Charlie Kirk, speaking before students and teachers at AmericaFest, a political convention organized by Turning Point, insisted, “MLK [Martin Luther King Jr.] was awful. He’s not a good person. He said one good thing he actually didn’t believe.”
Mr. Kirk has never risked that last full measure of devotion for any principle higher than himself. He epitomizes cynical opportunism on steroids.
Has he ever read Gunnar Myrdal’s “An American Dilemma,” Ralph Ellison’s “Invisible Man” or “Black Like Me” by John Howard Griffin?
The 1960s ushered in three landmark federal civil rights statutes, not simply one as he insinuates: the 1964 Civil Rights Act, the 1965 Voting Rights Act, which ended a century of unconstitutional black disenfranchisement by white racists, and the 1968 Fair Housing Act, which prohibited the real estate advertisements, “No blacks need apply.”
Mr. Kirk apparently yearns for the day to return to segregated education, racist grandfather clauses for voting, and Satchel Paige pitching exclusively in Negro Leagues baseball.
Does Mr. Kirk know anything of marquee figures in black history: Crispus Attucks, Sojourner Truth, Harriet Tubman, Frederick Douglass, Booker T. Washington, George Washington Carver, W.E.B. Du Bois, William Monroe Trotter, Paul Robeson, Marian Anderson, James Baldwin, Ralph Bunche, Charles Hamilton Houston, Rosa Parks, James Meredith, Medgar Evers, William Coleman and Edward Brooke, among others?
Has Mr. Kirk denounced D.W. Griffith’s racist film “Birth of a Nation,” which premiered at President Woodrow Wilson’s White House?
Has Mr. Kirk assailed the United States for conscripting black soldiers in World War I and World War II to fight in segregated units?
Has Mr. Kirk criticized the separate-but-equal racism of Plessy v. Ferguson (1896) or the declaration of Chief Justice Roger Brooke Taney in Dred Scott v. Sandford (1857) that blacks have no rights that whites are bound to respect?

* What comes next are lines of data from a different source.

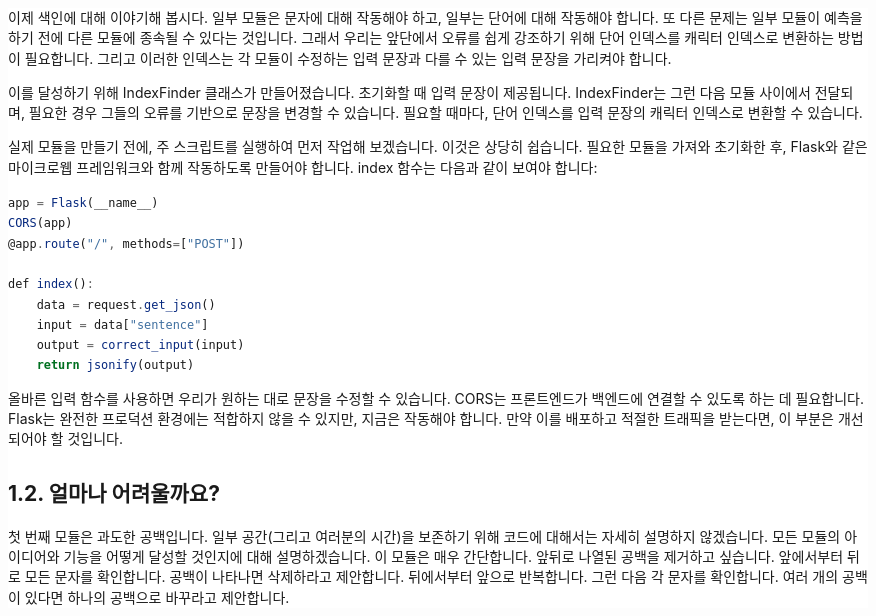 

<ins class="adsbygoogle"
     style="display:block"
     data-ad-client="ca-pub-4877378276818686"
     data-ad-slot="1107185301"
     data-ad-format="auto"
     data-full-width-responsive="true"></ins>

<script>
     (adsbygoogle = window.adsbygoogle || []).push({});
</script>

이제 색인에 대해 이야기해 봅시다. 일부 모듈은 문자에 대해 작동해야 하고, 일부는 단어에 대해 작동해야 합니다. 또 다른 문제는 일부 모듈이 예측을 하기 전에 다른 모듈에 종속될 수 있다는 것입니다. 그래서 우리는 앞단에서 오류를 쉽게 강조하기 위해 단어 인덱스를 캐릭터 인덱스로 변환하는 방법이 필요합니다. 그리고 이러한 인덱스는 각 모듈이 수정하는 입력 문장과 다를 수 있는 입력 문장을 가리켜야 합니다.

이를 달성하기 위해 IndexFinder 클래스가 만들어졌습니다. 초기화할 때 입력 문장이 제공됩니다. IndexFinder는 그런 다음 모듈 사이에서 전달되며, 필요한 경우 그들의 오류를 기반으로 문장을 변경할 수 있습니다. 필요할 때마다, 단어 인덱스를 입력 문장의 캐릭터 인덱스로 변환할 수 있습니다.

실제 모듈을 만들기 전에, 주 스크립트를 실행하여 먼저 작업해 보겠습니다. 이것은 상당히 쉽습니다. 필요한 모듈을 가져와 초기화한 후, Flask와 같은 마이크로웹 프레임워크와 함께 작동하도록 만들어야 합니다. index 함수는 다음과 같이 보여야 합니다:

```js
app = Flask(__name__)
CORS(app)
@app.route("/", methods=["POST"])

def index():
    data = request.get_json()
    input = data["sentence"]
    output = correct_input(input)
    return jsonify(output)
```



<ins class="adsbygoogle"
     style="display:block"
     data-ad-client="ca-pub-4877378276818686"
     data-ad-slot="1107185301"
     data-ad-format="auto"
     data-full-width-responsive="true"></ins>

<script>
     (adsbygoogle = window.adsbygoogle || []).push({});
</script>

올바른 입력 함수를 사용하면 우리가 원하는 대로 문장을 수정할 수 있습니다. CORS는 프론트엔드가 백엔드에 연결할 수 있도록 하는 데 필요합니다. Flask는 완전한 프로덕션 환경에는 적합하지 않을 수 있지만, 지금은 작동해야 합니다. 만약 이를 배포하고 적절한 트래픽을 받는다면, 이 부분은 개선되어야 할 것입니다.

## 1.2. 얼마나 어려울까요?

첫 번째 모듈은 과도한 공백입니다. 일부 공간(그리고 여러분의 시간)을 보존하기 위해 코드에 대해서는 자세히 설명하지 않겠습니다. 모든 모듈의 아이디어와 기능을 어떻게 달성할 것인지에 대해 설명하겠습니다. 이 모듈은 매우 간단합니다. 앞뒤로 나열된 공백을 제거하고 싶습니다. 앞에서부터 뒤로 모든 문자를 확인합니다. 공백이 나타나면 삭제하라고 제안합니다. 뒤에서부터 앞으로 반복합니다. 그런 다음 각 문자를 확인합니다. 여러 개의 공백이 있다면 하나의 공백으로 바꾸라고 제안합니다.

What has Mr. Kirk said about the thousands of black lynchings with impunity during a century of Jim Crow? What has he said about the Scottsboro Boys? What has he said about Alabama Gov. George Corley Wallace’s saying, “In the name of the greatest people that have ever trod this earth, I draw the line in the dust and toss the gauntlet before the feet of tyranny, and I say segregation now, segregation tomorrow, segregation forever.”
His planned assault on Dr. King is as farcical as would be a student’s critique of Albert Einstein and as ludicrous as would be Pontius Pilate’s declaiming against Jesus’ Sermon on the Mount.
Mr. Kirk is asleep at the wheel. The United States Supreme Court threw a dagger in the heart of the “diversity, equity, inclusion” mania in schools and workplaces in Students for Fair Admissions, Inc. v. President and Fellows of Harvard College (June 29, 2023). There, the Court cast a constitutional cloud over race as a legitimate proxy for educational or other diversity in invalidating racial preferences in admissions at Harvard University and the University of North Carolina. It vindicated Dr. King’s legendary “I Have a Dream” address at the Lincoln Memorial on Aug. 28, 1963.
Despite that landmark, widely publicized precedent, Mr. Kirk, six months later, bugled to the AmericaFest crowd, “The courts have been really weak on this. Federal courts must yield to the Civil Rights Act as if it’s the actual American Constitution.” It may be reasonably conjectured that Mr. Kirk has never read and digested the Students for Fair Admissions precedent. Intellectual sloth. The decision is online and does not require an archeological expedition.
Mr. Kirk stumbles badly in seeking to find a smoking gun. He points to a student’s complaint that Title IX of the Higher Education Act Amendments of 1972 exposed him to a gender discrimination investigation for posting an Instagram story mocking transgender people. Sorry, Charlie! Title IX is not part of the 1964 Civil Rights Act you are hoping to repeal.
Dr. Martin Luther King Jr. was not a saint. But he gave that last full measure of devotion to lift blacks from de facto or de jure servitude to white masters. His devotion to nonviolence was worthy of Mahatma Gandhi. He was fearless in the face of Bull Connor’s fire hoses and Jim Clark’s cattle prods. His Nobel Peace Prize speaks for itself.
Mr. Kirk should continue his education. He has no standing to give Dr. King a report card until he writes something as eloquent, electrifying and convincing as Dr. King’s “Letter From Birmingham Jail.”